“How bad is it?”
I didn’t hear Jack enter when I should have. “Bullet to the chest.”
“Calling an ambulance now. Shit.”
I applied pressure with his shirt’s remains, hoping to slow the bleeding.
Jack gave out the location after 911 responded. “I have an unconscious gunshot victim. Single wound.” I lifted Aiden’s body and shook my head. “No visible exit wound.”
“He’s breathing, and a heartbeat detected.”
Jack relayed the info before lowering himself beside me. “He’ll make it. Aiden loves annoying us too much to give up like this.”
“I know.”
We found Aiden, so where was Lilah?
*****
“How is he?” Detective Moore stood over us, and I never heard his arrival. That’s twice in a short period of time.
“He’s still unconscious,” Jack said.
“I called your local sheriff’s department. They’ll be here soon,” Moore said.
We heard sirens, faint at first, and then louder.
Jack kept pressure on Aiden. “It’s his left shoulder, not his chest. I think his head banged the table on the way down, knocking him out. That explains all the blood.”
Aiden promised to protect Lilah with his life, and his injury was the result. My parents died, and my friends stepped in, caring for me when I needed them most, and now Aiden offered his life. I took back all my deprecating jokes and pranks and promised him I’d do the same if ever he needed it.

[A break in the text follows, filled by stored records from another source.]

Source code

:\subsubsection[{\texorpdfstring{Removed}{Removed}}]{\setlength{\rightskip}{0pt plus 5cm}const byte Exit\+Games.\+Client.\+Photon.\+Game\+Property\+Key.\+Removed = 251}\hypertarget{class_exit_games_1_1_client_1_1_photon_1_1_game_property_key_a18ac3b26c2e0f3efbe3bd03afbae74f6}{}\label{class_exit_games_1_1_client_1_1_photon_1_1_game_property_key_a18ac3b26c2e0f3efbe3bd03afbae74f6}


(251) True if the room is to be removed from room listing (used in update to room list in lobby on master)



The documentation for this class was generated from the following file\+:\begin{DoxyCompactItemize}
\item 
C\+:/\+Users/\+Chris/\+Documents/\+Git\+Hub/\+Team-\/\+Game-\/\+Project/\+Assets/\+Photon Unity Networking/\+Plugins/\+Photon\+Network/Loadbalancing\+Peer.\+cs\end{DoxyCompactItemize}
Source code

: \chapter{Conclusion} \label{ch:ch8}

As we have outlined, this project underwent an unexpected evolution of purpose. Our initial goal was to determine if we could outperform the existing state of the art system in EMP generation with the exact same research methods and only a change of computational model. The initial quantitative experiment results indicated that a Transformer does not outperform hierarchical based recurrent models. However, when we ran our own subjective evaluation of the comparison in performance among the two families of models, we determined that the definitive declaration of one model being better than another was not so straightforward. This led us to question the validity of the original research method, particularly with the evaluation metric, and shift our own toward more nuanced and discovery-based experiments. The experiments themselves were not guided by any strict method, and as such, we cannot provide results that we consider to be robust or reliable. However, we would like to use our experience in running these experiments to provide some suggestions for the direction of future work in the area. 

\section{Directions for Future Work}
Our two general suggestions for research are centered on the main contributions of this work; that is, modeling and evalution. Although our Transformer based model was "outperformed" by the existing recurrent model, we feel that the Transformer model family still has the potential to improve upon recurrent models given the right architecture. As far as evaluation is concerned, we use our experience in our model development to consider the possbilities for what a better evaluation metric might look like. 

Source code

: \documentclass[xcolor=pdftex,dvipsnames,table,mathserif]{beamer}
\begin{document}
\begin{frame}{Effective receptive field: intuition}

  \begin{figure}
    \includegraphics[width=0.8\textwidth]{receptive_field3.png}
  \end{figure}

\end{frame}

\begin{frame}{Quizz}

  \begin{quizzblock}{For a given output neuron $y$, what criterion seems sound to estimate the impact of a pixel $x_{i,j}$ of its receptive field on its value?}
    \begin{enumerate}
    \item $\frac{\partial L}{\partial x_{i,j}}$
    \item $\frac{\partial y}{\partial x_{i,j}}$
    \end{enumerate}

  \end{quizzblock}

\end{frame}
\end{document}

“His breathing is steady,” I said, feeling a strange urge to speak. “Lilah isn’t here.” Detective Moore hadn’t believed Lilah when she first tried to tell him the truth about Wilson Skane, and she might pay for that with her life. “You know who took her, don’t you? I want answers.”

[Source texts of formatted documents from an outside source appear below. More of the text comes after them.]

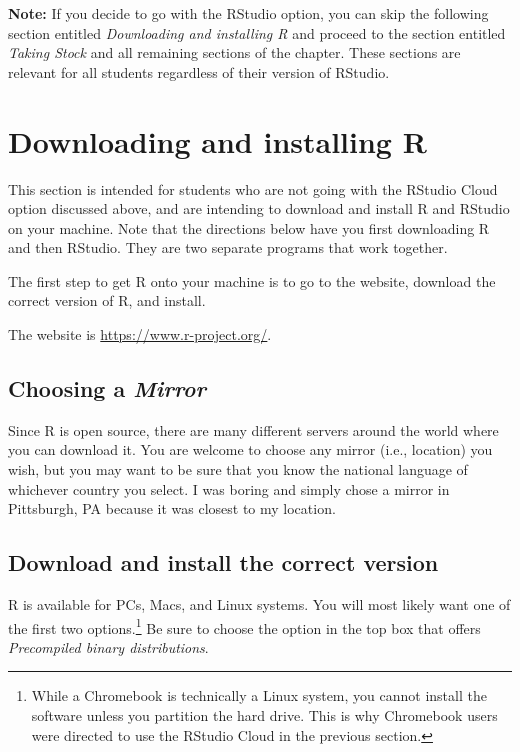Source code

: \documentclass[
]{book}
\begin{document}
\textbf{Note:} If you decide to go with the RStudio option, you can skip the following section entitled \emph{Downloading and installing R} and proceed to the section entitled \emph{Taking Stock} and all remaining sections of the chapter. These sections are relevant for all students regardless of their version of RStudio.

\hypertarget{downloading-and-installing-r}{%
\section{Downloading and installing R}\label{downloading-and-installing-r}}

This section is intended for students who are not going with the RStudio Cloud option discussed above, and are intending to download and install R and RStudio on your machine. Note that the directions below have you first downloading R and then RStudio. They are two separate programs that work together.

The first step to get R onto your machine is to go to the website, download the correct version of R, and install.

The website is \url{https://www.r-project.org/}.

\hypertarget{choosing-a-mirror}{%
\subsection{\texorpdfstring{Choosing a \emph{Mirror}}{Choosing a Mirror}}\label{choosing-a-mirror}}

Since R is open source, there are many different servers around the world where you can download it. You are welcome to choose any mirror (i.e., location) you wish, but you may want to be sure that you know the national language of whichever country you select. I was boring and simply chose a mirror in Pittsburgh, PA because it was closest to my location.

\hypertarget{download-and-install-the-correct-version}{%
\subsection{Download and install the correct version}\label{download-and-install-the-correct-version}}

R is available for PCs, Macs, and Linux systems. You will most likely want one of the first two options.\footnote{While a Chromebook is technically a Linux system, you cannot install the software unless you partition the hard drive. This is why Chromebook users were directed to use the RStudio Cloud in the previous section.} Be sure to choose the option in the top box that offers \emph{Precompiled binary distributions}.
\end{document}
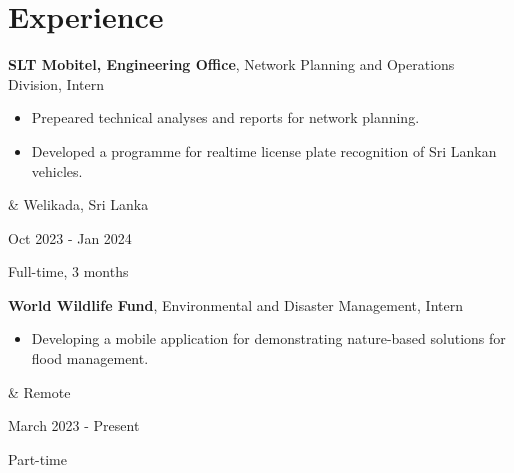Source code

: \documentclass[10pt, a4paper]{article}
\newenvironment{highlights}{
        \begin{itemize}[
                topsep=0pt,
                parsep=0.10 cm,
                partopsep=0pt,
                itemsep=0pt,
                after=\vspace{-1\baselineskip},
                leftmargin=0.4 cm + 3pt
            ]
    }{
        \end{itemize}
    } %
\let\originalTabularx\tabularx
\let\originalEndTabularx\endtabularx
\renewenvironment{tabularx}{\bgroup\centering\originalTabularx}{\originalEndTabularx\par\egroup}
\begin{document}
\vspace{0.2 cm}
    \section{Experience}

        \begin{tabularx}{
            \textwidth-0.4 cm-0.13cm
        }{
            K{0.2 cm}
            R{4.1 cm}
        }
            \textbf{SLT Mobitel, Engineering Office}, Network Planning and Operations Division, Intern

            \vspace{0.10 cm}

            \begin{highlights}
	           \item Prepeared technical analyses and reports for network planning.
                \item Developed a programme for realtime license plate recognition of Sri Lankan vehicles.
            \end{highlights}
            &
            Welikada, Sri Lanka

            Oct 2023 - Jan 2024

            Full-time, 3 months
        \end{tabularx}
        
        \begin{tabularx}{
            \textwidth-0.4 cm-0.13cm
        }{
            K{0.2 cm}
            R{4.1 cm}
        }
            \textbf{World Wildlife Fund}, Environmental and Disaster Management, Intern

            \vspace{0.10 cm}

            \begin{highlights}
                \item Developing a mobile application for demonstrating nature-based solutions for flood management.
            \end{highlights}
            &
            Remote

            March 2023 - Present
            
            Part-time
        \end{tabularx}


%
%
%
%
    
\end{document}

The ass frowned down at me before answering. “You’re not going off half-cocked to save your girlfriend. That’s how innocent people get killed.”

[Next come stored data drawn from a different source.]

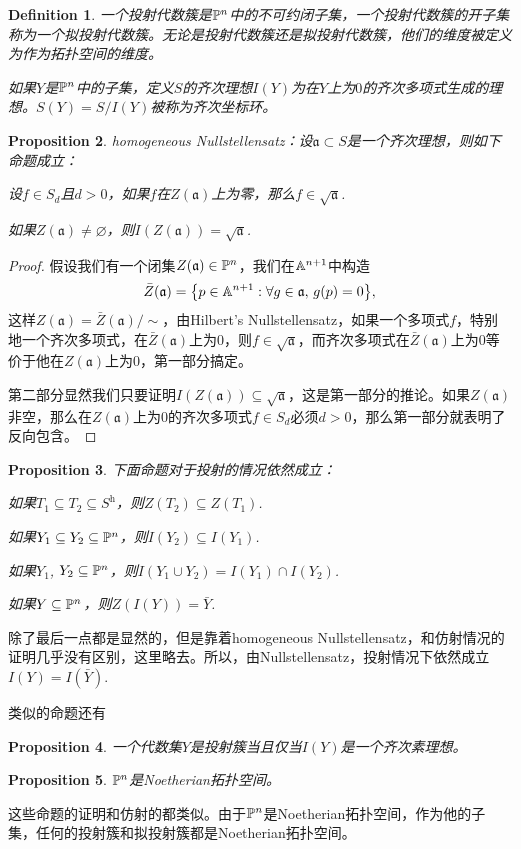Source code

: \documentclass[9pt]{extarticle}
\theoremstyle{plain}%
\newtheorem{defi}{Definition}[section]%
\newtheorem{pro}[defi]{Proposition}%
\begin{document}
\begin{defi}
	一个投射代数簇是$\mathbb{P}^n$中的不可约闭子集，一个投射代数簇的开子集称为一个拟投射代数簇。无论是投射代数簇还是拟投射代数簇，他们的维度被定义为作为拓扑空间的维度。

	如果$Y$是$\mathbb{P}^n$中的子集，定义$S$的齐次理想$I(Y)$为在$Y$上为$0$的齐次多项式生成的理想。$S(Y)=S/I(Y)$被称为齐次坐标环。
\end{defi}

\begin{pro}
homogeneous Nullstellensatz：设$\mathfrak{a}\subset S$是一个齐次理想，则如下命题成立：

 设$f\in S_d$且$d>0$，如果$f$在$Z(\mathfrak{a})$上为零，那么$f \in \sqrt{\mathfrak{a}}$.

 如果$Z(\mathfrak{a})\neq \varnothing$，则$I(Z(\mathfrak{a}))=\sqrt{\mathfrak{a}}$.
\end{pro}
\begin{proof}
	假设我们有一个闭集$Z(\mathfrak{a})\in \mathbb{P}^n$，我们在$\mathbb{A}^{n+1}$中构造
	\[
		\bar{Z}(\mathfrak{a})=\bigl\{p\in \mathbb{A}^{n+1}:\forall g\in \mathfrak{a},\, g(p)=0\bigr\},
	\]
	这样$Z(\mathfrak{a})=\bar{Z}(\mathfrak{a})/\sim$，由Hilbert's Nullstellensatz，如果一个多项式$f$，特别地一个齐次多项式，在$\bar{Z}(\mathfrak{a})$上为$0$，则$f\in \sqrt{\mathfrak{a}}$，而齐次多项式在$\bar{Z}(\mathfrak{a})$上为$0$等价于他在$Z(\mathfrak{a})$上为$0$，第一部分搞定。

	第二部分显然我们只要证明$I(Z(\mathfrak{a}))\subseteq \sqrt{\mathfrak{a}}$，这是第一部分的推论。如果$Z(\mathfrak{a})$非空，那么在$Z(\mathfrak{a})$上为$0$的齐次多项式$f\in S_d$必须$d>0$，那么第一部分就表明了反向包含。
\end{proof}

\begin{pro}
	下面命题对于投射的情况依然成立：

	 如果$T_1\subseteq T_2 \subseteq S^{\mathrm{h}}$，则$Z(T_2)\subseteq Z(T_1)$.

	 如果$Y_1\subseteq Y_2 \subseteq \mathbb{P}^n$，则$I(Y_2)\subseteq I(Y_1)$.

	 如果$Y_1$, $Y_2 \subseteq \mathbb{P}^n$，则$I(Y_1\cup Y_2)=I(Y_1)\cap I(Y_2)$.

	 如果$Y \subseteq \mathbb{P}^n$，则$Z(I(Y))=\bar{Y}$.
\end{pro}
除了最后一点都是显然的，但是靠着homogeneous Nullstellensatz，和仿射情况的证明几乎没有区别，这里略去。所以，由Nullstellensatz，投射情况下依然成立$I(Y)=I(\bar{Y})$.

类似的命题还有
\begin{pro}
	一个代数集$Y$是投射簇当且仅当$I(Y)$是一个齐次素理想。
\end{pro}
\begin{pro}
	$\mathbb{P}^n$是Noetherian拓扑空间。
\end{pro}
这些命题的证明和仿射的都类似。由于$\mathbb{P}^n$是Noetherian拓扑空间，作为他的子集，任何的投射簇和拟投射簇都是Noetherian拓扑空间。
\end{document}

Aiden’s wound was evidence that Moore’s failure to go off half-cocked got people killed. I glared back. “If you’re going to threaten me, say it outright. Otherwise, it’s time to talk.”
“I think my partner’s younger brother killed Sandy Cooper and the other girls.”
If they took Lilah, that gave me hope. They didn’t want her dead, not yet, and that meant I had time.
A pair of EMTs entered and prepped Aiden for a transfer.
“I’ll call Sam,” Jack volunteered.
“Where is she? Where would they take her?” Fortune’s Creek didn’t offer many hiding places, and traveling back to Atlanta struck me as risky.
“I don’t know,” the detective admitted.
Aiden’s eyes fluttered as he lay on a stretcher. His right fingers flicked toward me as his mouth opened. His thick voice, garbled and rough, mumbled a word.
“You’ll be okay. We have you taken care of, so concentrate on getting better,” I said.
He tried again, and this time I understood.
41-Lilah
“The cabin? You’re taking me to Shane’s cabin?”